Isolation in MongoDB

mongodb features weaker forms of the acid properties with respect to what rdbms give us; for example, the atomicity of an update is only guaranteed inside a single document. all these properties are traded away for a focus on availability via replication to multiple server and sharding.

one of the properties put in question is isolation of operations from each other: while iterating on cursors, it's not a given. if you use mongodb in production, you have to improve your knowledge of the database properties or write migration scripts that corrupt your data.

the collection physical model

mongodb stores data in memory-mapped files - in short, areas of mass storage which are preallocated and mapped into virtual memory directly, as if they were areas of ram. if i understood this model correctly, the operating system deals with the writes, but mongodb can occasionally force the synchronization to disk (with the fsync option in write operation, and in committing its journal periodically).

documents are stored in each collection sequentially, and returned in the order of insertion while iterating over cursors without sorting operations set. this means that during updates, document may potentially overflow their area of storage:

d1[10], d2[9], d3[12], ...

if d2 is updated by adding a field, it may become larger and have to be moved forward in the collection:

d1[10, ..., d3[12], ..., d2[15]

so documents can be moved during update, changing their insertion order. while this is usually hidden in relational databases, it is exposed in some reading operations of mongodb.

snapshotting

the mongo cursor documentation explicitly says that cursors may return the same document multiple times . the first reaction to this statement is usually:

but i guess we have to understand that we have traded-off even the consistency of a read operation over multiple documents, getting in return the possibility to operate over millions of documents and multiple shards (while if you execute an alter table over millions of rows you may observe spectacular explosions.)

in both relational and nosql databases, cursor return a result at a time with their api, guaranteeing that a bounded number of rows or document is ever reconstituted into memory in any moment.

however, mongo cursors may use the natural order of documents when the actual order of selection doesn't matter; for example, during migrations. but since documents may move in the natural order, you may find that a migration script passes twice over each document in a collection.

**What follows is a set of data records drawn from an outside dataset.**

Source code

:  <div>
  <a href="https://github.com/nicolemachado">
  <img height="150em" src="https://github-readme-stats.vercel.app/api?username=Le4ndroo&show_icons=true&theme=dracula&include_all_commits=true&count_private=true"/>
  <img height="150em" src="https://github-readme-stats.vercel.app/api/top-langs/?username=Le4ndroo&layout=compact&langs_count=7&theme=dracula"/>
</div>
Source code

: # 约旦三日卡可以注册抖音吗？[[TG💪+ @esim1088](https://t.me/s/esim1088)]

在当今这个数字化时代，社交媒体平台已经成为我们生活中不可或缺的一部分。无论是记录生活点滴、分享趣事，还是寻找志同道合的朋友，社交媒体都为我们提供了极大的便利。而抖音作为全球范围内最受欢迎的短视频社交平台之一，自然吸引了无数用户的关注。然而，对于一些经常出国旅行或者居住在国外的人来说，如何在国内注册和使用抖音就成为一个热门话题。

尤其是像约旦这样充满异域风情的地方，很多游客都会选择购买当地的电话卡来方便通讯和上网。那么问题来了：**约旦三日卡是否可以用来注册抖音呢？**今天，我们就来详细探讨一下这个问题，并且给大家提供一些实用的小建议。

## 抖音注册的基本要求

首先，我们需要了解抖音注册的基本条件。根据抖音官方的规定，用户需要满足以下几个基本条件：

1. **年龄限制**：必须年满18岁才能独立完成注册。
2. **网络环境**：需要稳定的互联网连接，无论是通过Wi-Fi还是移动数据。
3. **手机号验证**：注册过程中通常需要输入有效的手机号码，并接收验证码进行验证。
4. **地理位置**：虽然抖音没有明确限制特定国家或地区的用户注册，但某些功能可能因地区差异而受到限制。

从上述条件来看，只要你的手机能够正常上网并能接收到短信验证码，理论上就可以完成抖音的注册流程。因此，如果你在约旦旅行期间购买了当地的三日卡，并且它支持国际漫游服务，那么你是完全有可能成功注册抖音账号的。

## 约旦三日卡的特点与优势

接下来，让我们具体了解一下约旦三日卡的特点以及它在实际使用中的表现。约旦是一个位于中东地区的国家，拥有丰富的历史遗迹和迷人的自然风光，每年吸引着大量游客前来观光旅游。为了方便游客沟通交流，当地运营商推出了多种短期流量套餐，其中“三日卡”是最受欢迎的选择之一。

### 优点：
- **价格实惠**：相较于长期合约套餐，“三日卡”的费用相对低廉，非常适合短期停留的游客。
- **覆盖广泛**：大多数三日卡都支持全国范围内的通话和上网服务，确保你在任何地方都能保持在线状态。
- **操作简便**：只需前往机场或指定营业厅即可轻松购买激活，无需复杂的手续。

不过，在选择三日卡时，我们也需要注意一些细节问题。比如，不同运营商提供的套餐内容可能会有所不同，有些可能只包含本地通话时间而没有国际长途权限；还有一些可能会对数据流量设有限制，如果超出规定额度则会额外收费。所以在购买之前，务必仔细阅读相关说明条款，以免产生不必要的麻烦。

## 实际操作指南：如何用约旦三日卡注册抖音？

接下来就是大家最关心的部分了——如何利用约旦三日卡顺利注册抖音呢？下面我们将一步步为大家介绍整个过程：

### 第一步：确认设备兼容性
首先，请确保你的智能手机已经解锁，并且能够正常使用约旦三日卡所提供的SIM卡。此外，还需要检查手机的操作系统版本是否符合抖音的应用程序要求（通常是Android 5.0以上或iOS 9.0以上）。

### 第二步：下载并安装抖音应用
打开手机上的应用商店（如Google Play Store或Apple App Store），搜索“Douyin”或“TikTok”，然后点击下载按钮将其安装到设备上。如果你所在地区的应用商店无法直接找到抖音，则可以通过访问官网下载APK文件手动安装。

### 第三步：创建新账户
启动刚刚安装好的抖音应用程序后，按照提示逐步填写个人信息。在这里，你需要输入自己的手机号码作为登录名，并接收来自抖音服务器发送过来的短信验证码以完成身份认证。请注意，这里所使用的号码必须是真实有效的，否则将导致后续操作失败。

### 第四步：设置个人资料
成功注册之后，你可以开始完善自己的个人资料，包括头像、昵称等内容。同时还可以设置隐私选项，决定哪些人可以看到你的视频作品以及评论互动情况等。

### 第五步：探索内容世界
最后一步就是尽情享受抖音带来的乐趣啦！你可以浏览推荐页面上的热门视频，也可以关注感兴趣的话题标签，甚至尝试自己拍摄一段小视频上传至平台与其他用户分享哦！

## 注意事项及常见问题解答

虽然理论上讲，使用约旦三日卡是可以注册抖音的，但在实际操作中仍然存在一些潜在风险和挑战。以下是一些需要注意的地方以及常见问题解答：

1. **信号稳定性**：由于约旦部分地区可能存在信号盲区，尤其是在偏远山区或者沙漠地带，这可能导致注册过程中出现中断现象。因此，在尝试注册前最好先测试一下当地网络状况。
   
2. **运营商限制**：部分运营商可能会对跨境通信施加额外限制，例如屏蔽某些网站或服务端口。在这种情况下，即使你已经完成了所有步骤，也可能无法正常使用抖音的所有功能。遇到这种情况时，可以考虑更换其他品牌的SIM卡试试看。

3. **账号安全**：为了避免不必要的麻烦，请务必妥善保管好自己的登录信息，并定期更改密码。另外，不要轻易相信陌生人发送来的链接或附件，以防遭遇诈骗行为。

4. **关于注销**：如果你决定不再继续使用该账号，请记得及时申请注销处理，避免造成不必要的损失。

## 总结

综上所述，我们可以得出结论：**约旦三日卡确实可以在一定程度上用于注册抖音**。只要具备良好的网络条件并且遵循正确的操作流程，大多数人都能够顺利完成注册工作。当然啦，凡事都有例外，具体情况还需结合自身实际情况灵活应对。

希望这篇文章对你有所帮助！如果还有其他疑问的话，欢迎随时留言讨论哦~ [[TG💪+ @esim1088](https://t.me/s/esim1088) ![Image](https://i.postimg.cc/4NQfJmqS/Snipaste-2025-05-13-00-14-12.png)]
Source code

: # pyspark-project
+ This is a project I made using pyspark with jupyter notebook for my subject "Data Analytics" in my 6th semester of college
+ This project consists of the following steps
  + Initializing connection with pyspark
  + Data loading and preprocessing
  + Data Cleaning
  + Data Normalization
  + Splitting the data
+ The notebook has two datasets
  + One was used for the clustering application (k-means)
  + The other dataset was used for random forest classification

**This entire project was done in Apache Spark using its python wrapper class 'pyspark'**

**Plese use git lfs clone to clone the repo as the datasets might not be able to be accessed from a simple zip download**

db.my_collection.find().foreach(function(d) {
   d.new_field = newvalue(d);
   db.my_collection.save(d);
});

it is natural for this code to move each d instance further down in the collection to an empty bucket, if documents are not padded.

to avoid this effect, you can snapshot a cursor so that its results are cached server side and passed to you no matter what happens to the collection after the cursor creation:

db.my_collection.find().snapshot().foreach(function(d) {
   d.new_field = newvalue(d);
   db.my_collection.save(d);
});

in this way, a multiple-document read can effectively be isolated from the operations interleaved between reading the different documents. there is no other option than interleaving writes to reads if you want to operate on one document at a time, to save memory and avoid crashing the current process.

isolation in other read operations

however, db.collection.count(filter) executed from another connection is only eventually consistent with the updates, as it shows an increased number of documents that comes back to normal after all updates are performed.

so other reads present the same problem of the cursor, although they are in another connection in this case. db.collection.count() isn't affected, as probably when called without filters is able to perform some optimizations.

here's the discussion we opened on the mongodb-user mailing list , along with the .js code necessary to reproduce this behavior.

the solution we found was to call db.collection.find(filter).snapshot().count(), which performs the count over another snapshot; the results are almost consistent with this option. all operations were performed on mongodb 2.2.3, the newest available release.